Understandably the Snapdragon’s specs are far from certain, but a few key details are beginning to slip into place.
First up, the chip is expected to be built on a 4nm process, an upgrade from the 5nm form factor used last year. That should mean improved power efficiency and performance. Leaker Ice Universe says that the chip will be manufactured by Samsung, with rival TSMC taking on production duties for the follow-up ‘+’ model that usually launches six months later.
In any case, the architecture is set to be based on the latest Armv9 standard. Evleaks predicts the following components:
Kryo 780 CPU
Adreno 730 GPU
Spectra 680 ISP
Integrated Snapdragon X65 5G modem
It’s the CPU that usually attracts the most attention. The usually reliable leaker Digital Chat Station has predicted the specific cores as follows:
1 x Cortex-X2 @ 3.0GHz
3 x 2.50GHz
4 x 1.79GHz
This looks pretty likely – not least because those exact clock speeds are seen in a Geekbench 5 listing for a Samsung phone believed to contain the chip – codenamed ‘taro’. The listing also mentions the Adreno 730, though curiously mentions the CPU version as ARMv8 – not v9.
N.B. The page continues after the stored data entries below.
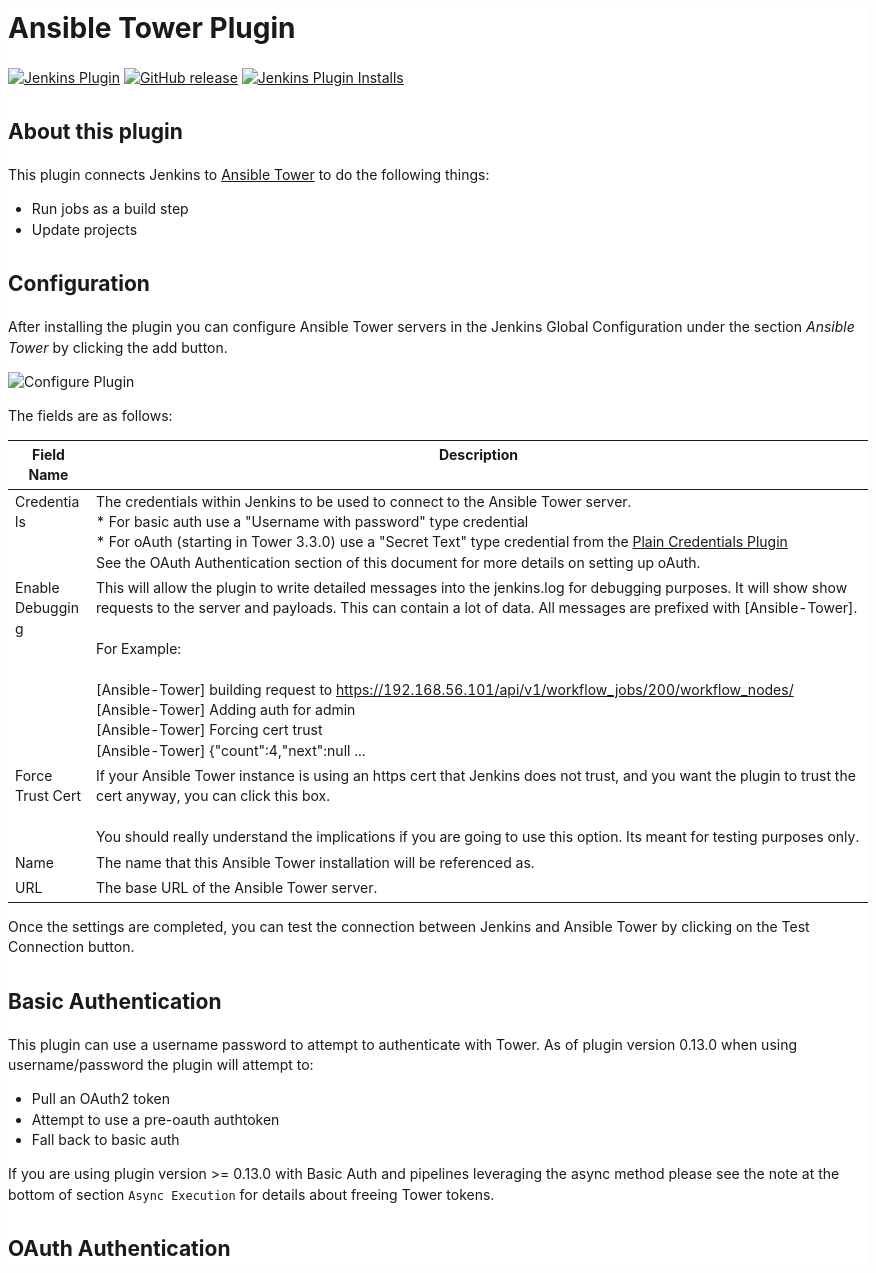 Ansible Tower Plugin
====================

[![Jenkins Plugin](https://img.shields.io/jenkins/plugin/v/ansible-tower.svg)](https://plugins.jenkins.io/ansible-tower)
[![GitHub release](https://img.shields.io/github/release/jenkinsci/ansible-tower-plugin.svg?label=changelog)](https://github.com/jenkinsci/ansible-tower-plugin/releases/latest)
[![Jenkins Plugin Installs](https://img.shields.io/jenkins/plugin/i/ansible-tower.svg?color=blue)](https://plugins.jenkins.io/ansible-tower)

## About this plugin

This plugin connects Jenkins to [Ansible Tower](http://www.ansible.com/) to do the following things:
* Run jobs as a build step
* Update projects

## Configuration

After installing the plugin you can configure Ansible Tower servers in the Jenkins Global Configuration under the section *Ansible Tower* by clicking the add button.

![Configure Plugin](/docs/images/configuration-0.7.0.png)

The fields are as follows:

| Field Name  | Description |
|-------------|----------------|
| Credentials | The credentials within Jenkins to be used to connect to the Ansible Tower server.<br/>* For basic auth use a "Username with password" type credential<br/>* For oAuth (starting in Tower 3.3.0) use a "Secret Text" type credential from the [Plain Credentials Plugin](https://plugins.jenkins.io/plain-credentials)<br/>See the OAuth Authentication section of this document for more details on setting up oAuth.|
| Enable Debugging | This will allow the plugin to write detailed messages into the jenkins.log for debugging purposes. It will show show requests to the server and payloads. This can contain a lot of data. All messages are prefixed with \[Ansible-Tower].<br/><br/>For Example:<br/><br/>[Ansible-Tower] building request to https://192.168.56.101/api/v1/workflow_jobs/200/workflow_nodes/<br/>[Ansible-Tower] Adding auth for admin<br/>[Ansible-Tower] Forcing cert trust</br> [Ansible-Tower] {"count":4,"next":null ...</br>|
| Force Trust Cert | If your Ansible Tower instance is using an https cert that Jenkins does not trust, and you want the plugin to trust the cert anyway, you can click this box.<br/><br/>You should really understand the implications if you are going to use this option. Its meant for testing purposes only. |
| Name | The name that this Ansible Tower installation will be referenced as. |
| URL | The base URL of the Ansible Tower server.|

Once the settings are completed, you can test the connection between Jenkins and Ansible Tower by clicking on the Test Connection button.

## Basic Authentication

This plugin can use a username password to attempt to authenticate with Tower. As of plugin version 0.13.0 when using username/password the plugin will attempt to:
  * Pull an OAuth2 token
  * Attempt to use a pre-oauth authtoken
  * Fall back to basic auth

If you are using plugin version >= 0.13.0 with Basic Auth and pipelines leveraging the async method please see the note at the bottom of section `Async Execution` for details about freeing Tower tokens.

## OAuth Authentication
This is also almost exactly the same makeup as MediaTek’s recently announced rival, the Dimensity 9000 – though the Dimensity runs just a little faster, with its X2 clocked at 3.05GHz, and its three performance cores at 2.85GHz.
There is still some uncertainty around the clock speeds though. For one, Ice Universe says they’ve seen an 8 Gen 1 with an X2 core clocked at 3.09GHz – faster than the numbers given above.
Secondly, we’ve also seen another Geekbench 5 listing with the same chip codename ‘taro’. This is for an unknown Vivo device, and also mentions the Adreno 730, but gives lower clock speeds: 2.42GHz for the prime core, 2.17GHz for the big cores, and 1.79GHz for the small cores. This could just be an underclocked prototype of course, but means we’re still guessing a little on the exact cores to expect.
One note on both these benchmarks: the scores are low. Don’t read too much into that though, as these scores will be coming from prototype devices in early testing stages – hence the varied clock speeds reported – and so it’s likely that the final product will be much more powerful.
Ice Universe has shared what he claims are more final Geekbench 5 results for the 8 Gen 1, with a single-core score of 1200, and multi-core of 3900. That would be a little – though not a lot – faster than we’ve seen from any 888 and 888+ devices, but still lagging behind Apple’s A15 Bionic.
One final wrinkle concerns the chip’s camera chops. Roland Quandt of WinFuture reports that the new camera module has an internal codename ‘Leica1′ – a reference to the prominent camera manufacturer, which also lends its name to Huawei phones’ camera tech.
He’s careful to emphasise that nothing is certain here, but it does at least imply a partnership that may see Leica lend its camera expertise to the Snapdragon ISP’s image processing capabilities.